Differential responses of myeloid progenitor cells from patients with myeloid leukemia and myelodysplasia to the costimulating effects of steel factor in vitro

R. Maze, M. Horie, P. Hendrie, S. Vadhan-Raj, G. Tricot, M. Gordon, J. Nemunaitis, L. K. Ashman, H. E. Broxmeyer

Research output: Contribution to journalArticle

15 Scopus citations

Abstract

Steel factor (SLF, c-kit ligand)l a potent costimulating cytokine in vitro for myeloid progenitor cells from normal donors, is currently being evaluated in clinical trials for effects on hematopoiesis. Based on a preliminary observation that colony-stimulating factor (CSF)-responsive myeloid progenitor cells (CFU-GM) from a few patients with acute myeloid leukemia (AML) did not respond to the costimulating effects of SLF, we evaluated responsiveness of bone marrow or blood CFU-GM from 26 patients with either AML, chronic myeloid leukemia (CML) or myelodysplastic syndrome (MDS) to the effects in vitro of SLF and/or granulocyte-macrophage CSF (GM-CSF).
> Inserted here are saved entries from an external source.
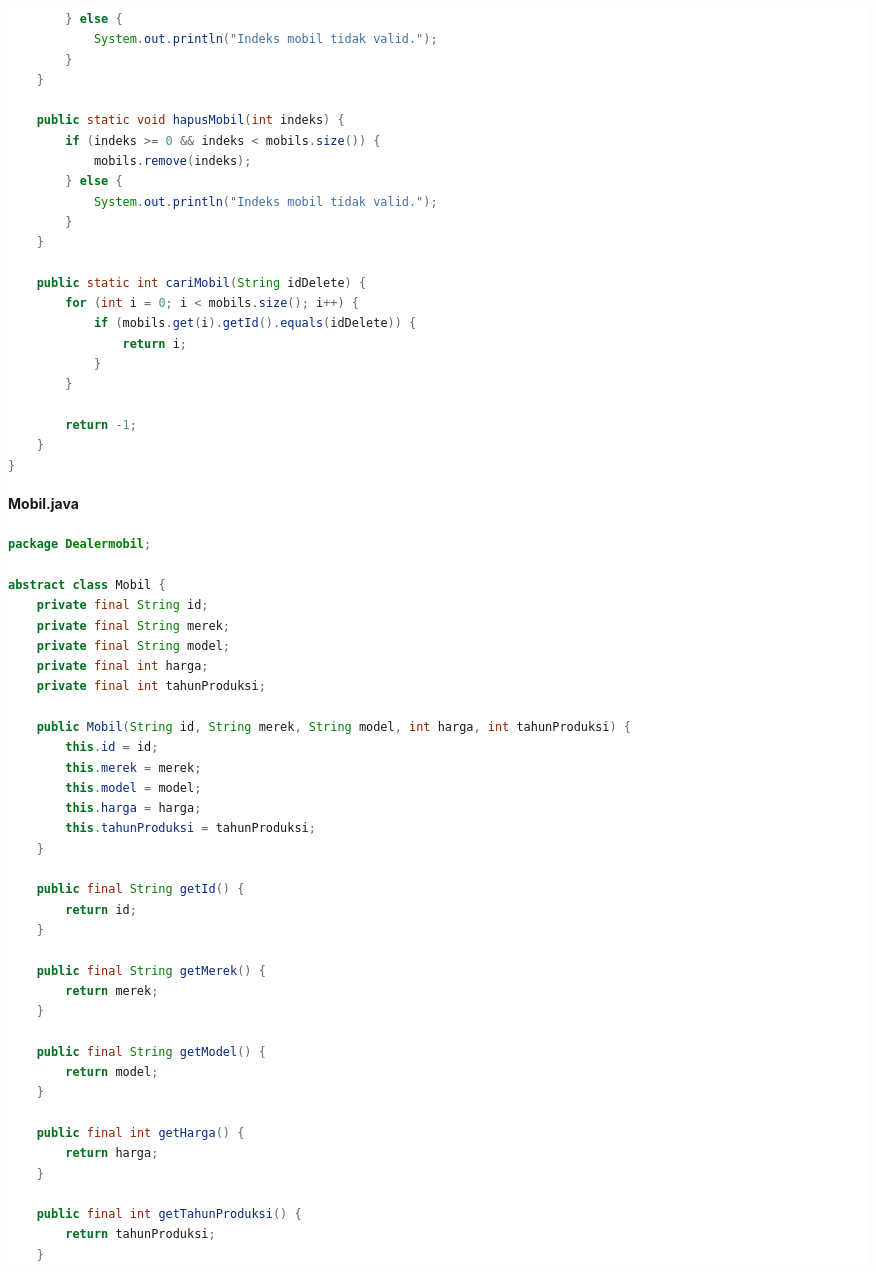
 ```java
        } else {
            System.out.println("Indeks mobil tidak valid.");
        }
    }

    public static void hapusMobil(int indeks) {
        if (indeks >= 0 && indeks < mobils.size()) {
            mobils.remove(indeks);
        } else {
            System.out.println("Indeks mobil tidak valid.");
        }
    }

    public static int cariMobil(String idDelete) {
        for (int i = 0; i < mobils.size(); i++) {
            if (mobils.get(i).getId().equals(idDelete)) {
                return i;
            }
        }

        return -1;
    }
}
```

#### Mobil.java
```java
package Dealermobil;

abstract class Mobil {
    private final String id;
    private final String merek;
    private final String model;
    private final int harga;
    private final int tahunProduksi;

    public Mobil(String id, String merek, String model, int harga, int tahunProduksi) {
        this.id = id;
        this.merek = merek;
        this.model = model;
        this.harga = harga;
        this.tahunProduksi = tahunProduksi;
    }

    public final String getId() {
        return id;
    }

    public final String getMerek() {
        return merek;
    }

    public final String getModel() {
        return model;
    }

    public final int getHarga() {
        return harga;
    }

    public final int getTahunProduksi() {
        return tahunProduksi;
    }
```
Cells from all 26 patients responded to the stimulating effects of GM-CSF, but marked heterogeneity was detected in each disease category to the costimulating effects of SLF. Nine of 13 patients with AML, 2 of 6 patients with CML and 4 of 7 patients with MDS had clonogenic cells that did not respond significantly to the costimulating effects of SLF. In a more limited study of cells from patients with MDS, it was noted that if the CFU-GM of that patient did not respond to SLF enhancement of CSF-induced colony formation, neither did the erythropoietin (Epo)-dependent erythroid (BFU-E) or multipotential (CFU-GEMM) cells of that patient (3 cases of refractory anemia [RA] evaluating bone marrow and in 1 case blood progenitors as well). If CFU-GM responded, BFU-E and CFU-GEMM responded (bone marrow from I patient with chronic myelomonocytic leukemia [CMMol]). Clinical criteria did not readily distinguish between patients who had SLF-responsive vs. -nonresponsive clonogenic cells. While the mechanistic reason for this heterogeneity in responsiveness is not clear, these differences should be carefully considered for possible clinical trials with SLF in patients with acute and chronic myeloid leukemia and MDS.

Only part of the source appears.